From Passing the Policy to Parent Participation

(Guest post by Greg Forster)

OCPA carries my article on how it isn’t enough to pass a school choice policy; it’s imperative to help parents and schools get enrolled in the program quickly:

It’s essential to take this problem seriously. Getting participation rates up quickly is essential to the political survival of school choice programs. These programs strike right at the heart of a coalition of special interests that profit by exploiting the education monopoly. These interests will do whatever it takes to kill newly created programs.

Fortunately, the movement has a lot of experience with this and has a knowledge base to draw upon. And it will be needed:

The most difficult problem is that the families that need these programs most have the greatest difficulty accessing them. In general, the further up you go on the socioeconomic scale, the more plugged in to information systems people are (so they hear about the program) and the more time and ability they have for navigating bureaucracy (so they can use the program). The further down you go, the harder it is both to spread the word and to get people signed up.
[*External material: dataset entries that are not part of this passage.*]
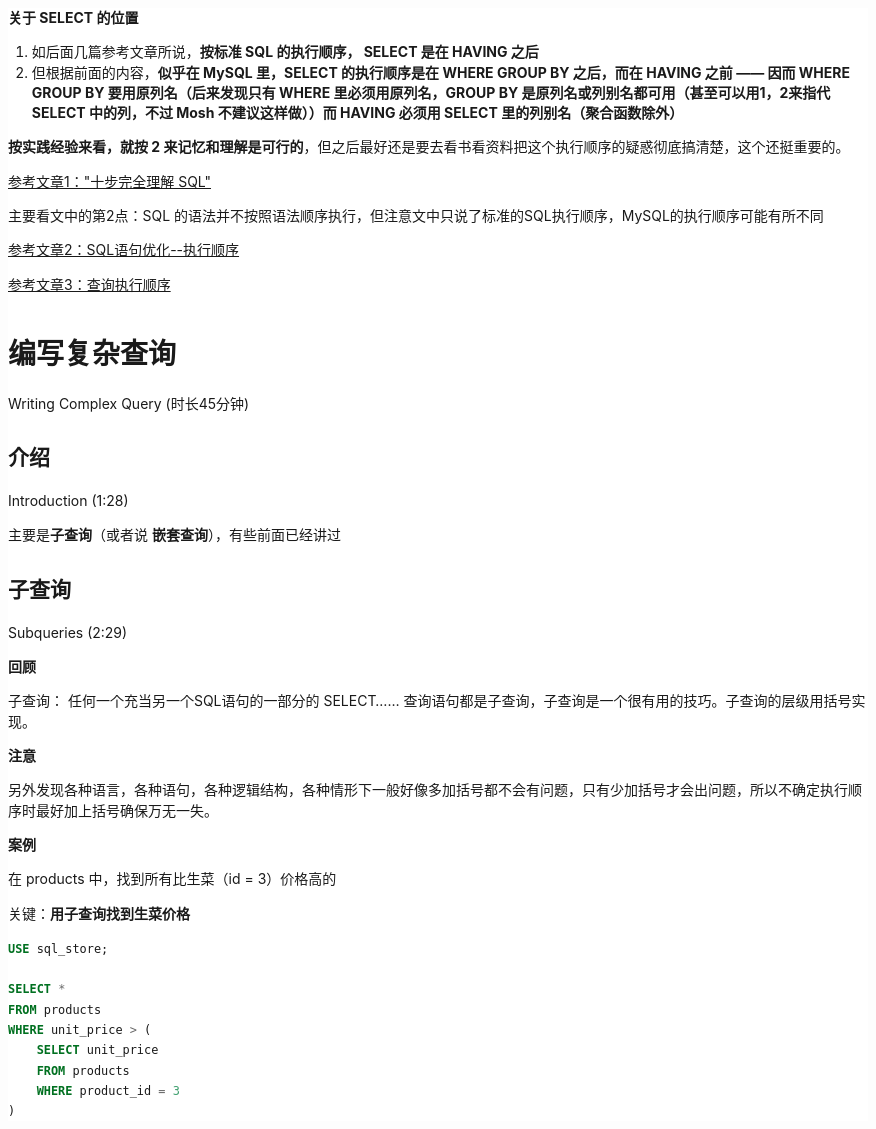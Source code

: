 **关于 SELECT 的位置**

1. 如后面几篇参考文章所说，**按标准 SQL 的执行顺序， SELECT 是在 HAVING 之后**
2. 但根据前面的内容，**似乎在 MySQL 里，SELECT 的执行顺序是在 WHERE GROUP BY 之后，而在 HAVING 之前 —— 因而 WHERE GROUP BY 要用原列名（后来发现只有 WHERE 里必须用原列名，GROUP BY 是原列名或列别名都可用（甚至可以用1，2来指代 SELECT 中的列，不过 Mosh 不建议这样做））而 HAVING 必须用 SELECT 里的列别名（聚合函数除外）**

**按实践经验来看，就按 2 来记忆和理解是可行的**，但之后最好还是要去看书看资料把这个执行顺序的疑惑彻底搞清楚，这个还挺重要的。

[参考文章1："十步完全理解 SQL"](https://zhuanlan.zhihu.com/p/206699786)

主要看文中的第2点：SQL 的语法并不按照语法顺序执行，但注意文中只说了标准的SQL执行顺序，MySQL的执行顺序可能有所不同

[参考文章2：SQL语句优化--执行顺序](https://link.zhihu.com/?target=https%3A//mp.weixin.qq.com/s%3F__biz%3DMzIyNzA5MjM5NA%3D%3D%26mid%3D2647852899%26idx%3D1%26sn%3Db2dcfe42a09fea4f7507bf7117e05d32%26scene%3D19%23wechat_redirect)

[参考文章3：查询执行顺序](https://link.zhihu.com/?target=http%3A//xuesql.cn/lesson/select_queries_order_of_execution)

# 编写复杂查询

Writing Complex Query (时长45分钟)

## 介绍

Introduction (1:28)

主要是**子查询**（或者说 **嵌套查询**），有些前面已经讲过

## 子查询

Subqueries (2:29)

**回顾**

子查询： 任何一个充当另一个SQL语句的一部分的 SELECT…… 查询语句都是子查询，子查询是一个很有用的技巧。子查询的层级用括号实现。

**注意**

另外发现各种语言，各种语句，各种逻辑结构，各种情形下一般好像多加括号都不会有问题，只有少加括号才会出问题，所以不确定执行顺序时最好加上括号确保万无一失。

**案例**

在 products 中，找到所有比生菜（id = 3）价格高的

关键：**用子查询找到生菜价格**

```sql
USE sql_store;

SELECT *
FROM products
WHERE unit_price > (
    SELECT unit_price
    FROM products
    WHERE product_id = 3
)
```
Let me know what you think!

2 Responses to From Passing the Policy to Parent Participation

  1. Michael F. Shaughnessy's avatar Michael F. Shaughnessy says:

    Yes, communication, networking is imperative and your upper socio-economic groups excel at this while others are in survival mode.

  2. Malcolm Kirkpatrick's avatar Malcolm Kirkpatrick says:

    Parent Performance Contracting (PPC: search “The Harriet Tubman Agenda, The Proposal”) addresses this issue. Everybody understands employment.